== Dataset content

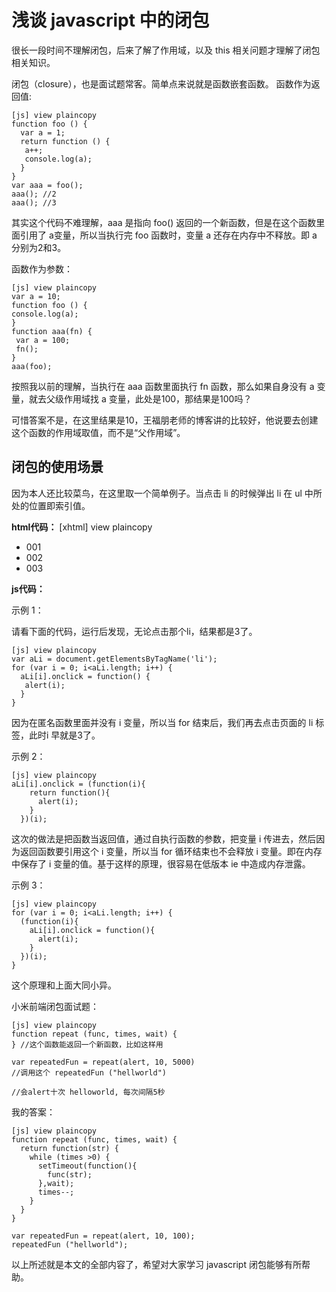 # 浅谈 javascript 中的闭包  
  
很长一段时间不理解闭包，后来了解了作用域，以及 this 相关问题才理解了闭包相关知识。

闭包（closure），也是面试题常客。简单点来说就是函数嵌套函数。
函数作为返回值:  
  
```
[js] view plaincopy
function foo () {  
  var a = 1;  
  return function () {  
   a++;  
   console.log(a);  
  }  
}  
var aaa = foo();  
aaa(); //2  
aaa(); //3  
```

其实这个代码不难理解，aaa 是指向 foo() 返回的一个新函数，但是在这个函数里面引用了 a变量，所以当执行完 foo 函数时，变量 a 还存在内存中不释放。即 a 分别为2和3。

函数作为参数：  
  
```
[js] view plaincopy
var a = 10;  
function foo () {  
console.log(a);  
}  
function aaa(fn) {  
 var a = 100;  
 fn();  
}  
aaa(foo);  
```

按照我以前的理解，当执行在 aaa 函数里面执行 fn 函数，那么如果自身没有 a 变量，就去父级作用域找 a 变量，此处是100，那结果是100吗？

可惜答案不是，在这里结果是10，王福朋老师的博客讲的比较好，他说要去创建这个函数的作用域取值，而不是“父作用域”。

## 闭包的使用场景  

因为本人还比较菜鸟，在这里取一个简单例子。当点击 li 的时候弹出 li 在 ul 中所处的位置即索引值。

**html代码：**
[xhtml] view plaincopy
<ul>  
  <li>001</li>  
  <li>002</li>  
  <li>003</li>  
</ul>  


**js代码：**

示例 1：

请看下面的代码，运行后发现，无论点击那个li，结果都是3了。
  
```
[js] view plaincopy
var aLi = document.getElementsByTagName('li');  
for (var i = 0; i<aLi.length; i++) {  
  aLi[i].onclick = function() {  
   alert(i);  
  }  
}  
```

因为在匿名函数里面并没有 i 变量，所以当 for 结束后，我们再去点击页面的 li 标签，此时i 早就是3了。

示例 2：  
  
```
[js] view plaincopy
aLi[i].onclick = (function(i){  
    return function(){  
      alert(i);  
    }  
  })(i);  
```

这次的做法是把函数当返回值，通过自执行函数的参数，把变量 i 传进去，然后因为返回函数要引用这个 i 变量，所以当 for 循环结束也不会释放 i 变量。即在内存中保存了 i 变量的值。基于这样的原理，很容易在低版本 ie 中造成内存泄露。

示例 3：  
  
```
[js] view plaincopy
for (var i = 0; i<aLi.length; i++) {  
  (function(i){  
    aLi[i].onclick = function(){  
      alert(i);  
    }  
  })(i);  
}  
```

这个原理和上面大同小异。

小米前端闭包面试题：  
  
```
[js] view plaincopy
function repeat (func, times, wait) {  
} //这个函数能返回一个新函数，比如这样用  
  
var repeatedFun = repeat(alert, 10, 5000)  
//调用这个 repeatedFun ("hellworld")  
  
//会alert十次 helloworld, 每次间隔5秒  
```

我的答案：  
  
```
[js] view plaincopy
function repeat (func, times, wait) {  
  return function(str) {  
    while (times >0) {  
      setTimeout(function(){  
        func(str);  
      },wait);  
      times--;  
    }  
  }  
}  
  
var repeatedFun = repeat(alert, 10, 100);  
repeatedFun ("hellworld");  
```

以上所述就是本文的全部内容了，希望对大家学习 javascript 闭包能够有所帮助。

====

Task brief.
Print all of the entries word for word. Skip any images they contain.

Worked solution.
 # 浅谈 javascript 中的闭包  
  
很长一段时间不理解闭包，后来了解了作用域，以及 this 相关问题才理解了闭包相关知识。

闭包（closure），也是面试题常客。简单点来说就是函数嵌套函数。
函数作为返回值:  
  
```
[js] view plaincopy
function foo () {  
  var a = 1;  
  return function () {  
   a++;  
   console.log(a);  
  }  
}  
var aaa = foo();  
aaa(); //2  
aaa(); //3  
```

其实这个代码不难理解，aaa 是指向 foo() 返回的一个新函数，但是在这个函数里面引用了 a变量，所以当执行完 foo 函数时，变量 a 还存在内存中不释放。即 a 分别为2和3。

函数作为参数：  
  
```
[js] view plaincopy
var a = 10;  
function foo () {  
console.log(a);  
}  
function aaa(fn) {  
 var a = 100;  
 fn();  
}  
aaa(foo);  
```

按照我以前的理解，当执行在 aaa 函数里面执行 fn 函数，那么如果自身没有 a 变量，就去父级作用域找 a 变量，此处是100，那结果是100吗？

可惜答案不是，在这里结果是10，王福朋老师的博客讲的比较好，他说要去创建这个函数的作用域取值，而不是“父作用域”。

## 闭包的使用场景  

因为本人还比较菜鸟，在这里取一个简单例子。当点击 li 的时候弹出 li 在 ul 中所处的位置即索引值。

**html代码：**
[xhtml] view plaincopy
<ul>  
  <li>001</li>  
  <li>002</li>  
  <li>003</li>  
</ul>  


**js代码：**

示例 1：

请看下面的代码，运行后发现，无论点击那个li，结果都是3了。
  
```
[js] view plaincopy
var aLi = document.getElementsByTagName('li');  
for (var i = 0; i<aLi.length; i++) {  
  aLi[i].onclick = function() {  
   alert(i);  
  }  
}  
```

因为在匿名函数里面并没有 i 变量，所以当 for 结束后，我们再去点击页面的 li 标签，此时i 早就是3了。

示例 2：  
  
```
[js] view plaincopy
aLi[i].onclick = (function(i){  
    return function(){  
      alert(i);  
    }  
  })(i);  
```

这次的做法是把函数当返回值，通过自执行函数的参数，把变量 i 传进去，然后因为返回函数要引用这个 i 变量，所以当 for 循环结束也不会释放 i 变量。即在内存中保存了 i 变量的值。基于这样的原理，很容易在低版本 ie 中造成内存泄露。

示例 3：  
  
```
[js] view plaincopy
for (var i = 0; i<aLi.length; i++) {  
  (function(i){  
    aLi[i].onclick = function(){  
      alert(i);  
    }  
  })(i);  
}  
```

这个原理和上面大同小异。

小米前端闭包面试题：  
  
```
[js] view plaincopy
function repeat (func, times, wait) {  
} //这个函数能返回一个新函数，比如这样用  
  
var repeatedFun = repeat(alert, 10, 5000)  
//调用这个 repeatedFun ("hellworld")  
  
//会alert十次 helloworld, 每次间隔5秒  
```

我的答案：  
  
```
[js] view plaincopy
function repeat (func, times, wait) {  
  return function(str) {  
    while (times >0) {  
      setTimeout(function(){  
        func(str);  
      },wait);  
      times--;  
    }  
  }  
}  
  
var repeatedFun = repeat(alert, 10, 100);  
repeatedFun ("hellworld");  
```

以上所述就是本文的全部内容了，希望对大家学习 javascript 闭包能够有所帮助。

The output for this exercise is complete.